:: WHAT IS REQUIRED ::
Search the listing below for "your". Copy each matching line.

====

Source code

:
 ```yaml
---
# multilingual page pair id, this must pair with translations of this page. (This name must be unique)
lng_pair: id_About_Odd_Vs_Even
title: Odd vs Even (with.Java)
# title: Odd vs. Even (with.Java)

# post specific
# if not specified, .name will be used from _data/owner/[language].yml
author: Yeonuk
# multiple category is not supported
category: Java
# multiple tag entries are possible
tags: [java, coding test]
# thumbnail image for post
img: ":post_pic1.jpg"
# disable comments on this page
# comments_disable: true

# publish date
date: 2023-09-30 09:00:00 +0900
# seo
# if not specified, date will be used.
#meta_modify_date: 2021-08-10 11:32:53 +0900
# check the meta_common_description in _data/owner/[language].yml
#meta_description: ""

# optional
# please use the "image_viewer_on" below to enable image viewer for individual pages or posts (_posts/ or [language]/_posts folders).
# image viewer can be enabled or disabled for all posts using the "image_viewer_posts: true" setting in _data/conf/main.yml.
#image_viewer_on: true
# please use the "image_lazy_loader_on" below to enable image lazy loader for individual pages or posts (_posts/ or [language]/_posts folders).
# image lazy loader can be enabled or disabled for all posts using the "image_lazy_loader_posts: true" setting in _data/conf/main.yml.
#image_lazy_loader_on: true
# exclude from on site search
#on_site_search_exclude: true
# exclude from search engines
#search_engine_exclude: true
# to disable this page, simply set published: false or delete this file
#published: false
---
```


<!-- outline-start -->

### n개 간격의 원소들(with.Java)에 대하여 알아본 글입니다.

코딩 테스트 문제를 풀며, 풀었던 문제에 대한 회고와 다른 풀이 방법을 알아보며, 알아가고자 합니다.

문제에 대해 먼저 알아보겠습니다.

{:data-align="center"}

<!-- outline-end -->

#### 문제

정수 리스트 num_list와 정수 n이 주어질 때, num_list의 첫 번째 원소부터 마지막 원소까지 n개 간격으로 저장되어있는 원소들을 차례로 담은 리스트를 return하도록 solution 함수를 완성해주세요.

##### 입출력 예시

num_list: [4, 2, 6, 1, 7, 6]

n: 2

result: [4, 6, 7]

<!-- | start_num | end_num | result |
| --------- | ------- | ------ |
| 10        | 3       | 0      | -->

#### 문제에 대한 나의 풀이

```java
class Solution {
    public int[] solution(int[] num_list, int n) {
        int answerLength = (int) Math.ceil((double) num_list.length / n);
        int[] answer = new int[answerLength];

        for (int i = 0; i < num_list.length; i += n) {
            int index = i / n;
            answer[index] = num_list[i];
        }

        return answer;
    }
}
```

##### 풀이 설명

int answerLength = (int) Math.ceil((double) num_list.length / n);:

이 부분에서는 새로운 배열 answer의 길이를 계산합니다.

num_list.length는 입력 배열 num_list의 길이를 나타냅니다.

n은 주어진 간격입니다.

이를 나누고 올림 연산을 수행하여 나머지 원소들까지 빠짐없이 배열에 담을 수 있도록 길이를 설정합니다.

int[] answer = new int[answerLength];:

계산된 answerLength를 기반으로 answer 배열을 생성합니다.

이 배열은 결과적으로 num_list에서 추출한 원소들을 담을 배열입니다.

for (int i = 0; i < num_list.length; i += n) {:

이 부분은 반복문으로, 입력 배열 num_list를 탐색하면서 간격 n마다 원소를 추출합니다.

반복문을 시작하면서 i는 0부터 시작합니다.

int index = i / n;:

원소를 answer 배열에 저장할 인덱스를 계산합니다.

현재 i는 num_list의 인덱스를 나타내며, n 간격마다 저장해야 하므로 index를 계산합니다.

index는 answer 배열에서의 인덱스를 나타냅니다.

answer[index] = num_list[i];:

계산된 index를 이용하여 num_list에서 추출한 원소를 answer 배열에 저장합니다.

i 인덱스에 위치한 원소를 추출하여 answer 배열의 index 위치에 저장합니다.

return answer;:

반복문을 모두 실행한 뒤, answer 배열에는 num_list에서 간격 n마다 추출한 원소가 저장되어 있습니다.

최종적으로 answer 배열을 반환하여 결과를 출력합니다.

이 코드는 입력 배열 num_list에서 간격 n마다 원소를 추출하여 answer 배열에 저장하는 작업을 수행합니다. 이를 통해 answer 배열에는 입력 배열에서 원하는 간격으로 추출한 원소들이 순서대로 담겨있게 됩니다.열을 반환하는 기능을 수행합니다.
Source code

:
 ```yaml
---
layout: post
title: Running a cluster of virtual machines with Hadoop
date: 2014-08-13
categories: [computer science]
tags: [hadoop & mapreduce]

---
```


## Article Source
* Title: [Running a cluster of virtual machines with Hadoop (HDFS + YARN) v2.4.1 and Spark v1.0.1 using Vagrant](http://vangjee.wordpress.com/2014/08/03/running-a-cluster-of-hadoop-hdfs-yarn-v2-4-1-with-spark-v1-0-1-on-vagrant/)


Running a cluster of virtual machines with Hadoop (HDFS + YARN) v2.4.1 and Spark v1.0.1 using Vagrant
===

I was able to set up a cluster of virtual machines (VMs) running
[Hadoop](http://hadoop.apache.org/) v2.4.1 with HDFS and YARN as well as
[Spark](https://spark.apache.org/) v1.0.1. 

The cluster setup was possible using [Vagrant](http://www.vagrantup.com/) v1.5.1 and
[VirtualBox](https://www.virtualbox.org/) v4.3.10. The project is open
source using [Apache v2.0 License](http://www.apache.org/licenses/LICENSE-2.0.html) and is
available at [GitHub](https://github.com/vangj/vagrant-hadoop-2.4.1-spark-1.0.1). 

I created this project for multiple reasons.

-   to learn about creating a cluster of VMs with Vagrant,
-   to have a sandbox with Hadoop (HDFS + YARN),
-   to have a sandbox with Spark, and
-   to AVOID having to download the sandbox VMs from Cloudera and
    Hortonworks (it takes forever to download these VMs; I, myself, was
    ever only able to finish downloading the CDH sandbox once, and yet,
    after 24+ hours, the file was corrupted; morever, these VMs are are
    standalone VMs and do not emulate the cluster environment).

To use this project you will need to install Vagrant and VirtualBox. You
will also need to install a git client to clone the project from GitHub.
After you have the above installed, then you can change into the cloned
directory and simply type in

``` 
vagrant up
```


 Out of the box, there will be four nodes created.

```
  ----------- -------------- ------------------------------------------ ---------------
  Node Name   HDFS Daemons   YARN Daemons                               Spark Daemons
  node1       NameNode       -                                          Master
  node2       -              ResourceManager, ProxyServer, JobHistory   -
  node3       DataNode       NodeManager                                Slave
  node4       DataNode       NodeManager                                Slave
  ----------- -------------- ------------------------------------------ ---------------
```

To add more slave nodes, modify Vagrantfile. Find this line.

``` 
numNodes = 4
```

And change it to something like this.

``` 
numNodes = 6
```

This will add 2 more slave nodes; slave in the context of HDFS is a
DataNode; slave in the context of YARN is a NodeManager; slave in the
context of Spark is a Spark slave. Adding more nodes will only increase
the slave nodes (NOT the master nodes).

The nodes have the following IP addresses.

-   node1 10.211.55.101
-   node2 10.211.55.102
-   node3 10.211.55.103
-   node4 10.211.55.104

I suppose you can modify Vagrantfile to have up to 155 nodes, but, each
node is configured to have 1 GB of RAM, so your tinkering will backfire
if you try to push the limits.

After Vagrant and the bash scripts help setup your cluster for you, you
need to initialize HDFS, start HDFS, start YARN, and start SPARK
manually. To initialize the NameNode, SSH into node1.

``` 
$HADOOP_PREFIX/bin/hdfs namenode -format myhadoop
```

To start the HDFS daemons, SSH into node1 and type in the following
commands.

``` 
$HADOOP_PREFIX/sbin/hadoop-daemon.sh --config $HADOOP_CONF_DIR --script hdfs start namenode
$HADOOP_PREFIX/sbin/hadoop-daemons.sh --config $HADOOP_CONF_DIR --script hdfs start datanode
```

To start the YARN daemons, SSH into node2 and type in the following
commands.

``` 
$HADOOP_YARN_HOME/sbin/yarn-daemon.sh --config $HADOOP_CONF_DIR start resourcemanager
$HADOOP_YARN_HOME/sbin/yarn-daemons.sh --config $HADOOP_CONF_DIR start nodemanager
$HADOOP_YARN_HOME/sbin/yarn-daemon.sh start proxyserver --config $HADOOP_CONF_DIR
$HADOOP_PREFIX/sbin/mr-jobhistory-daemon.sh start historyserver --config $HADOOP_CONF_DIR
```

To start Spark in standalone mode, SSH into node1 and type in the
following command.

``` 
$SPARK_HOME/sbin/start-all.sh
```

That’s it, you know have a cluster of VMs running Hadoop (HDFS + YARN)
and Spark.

====

:: EXERCISE RESPONSE ::
node is configured to have 1 GB of RAM, so your tinkering will backfire
After Vagrant and the bash scripts help setup your cluster for you, you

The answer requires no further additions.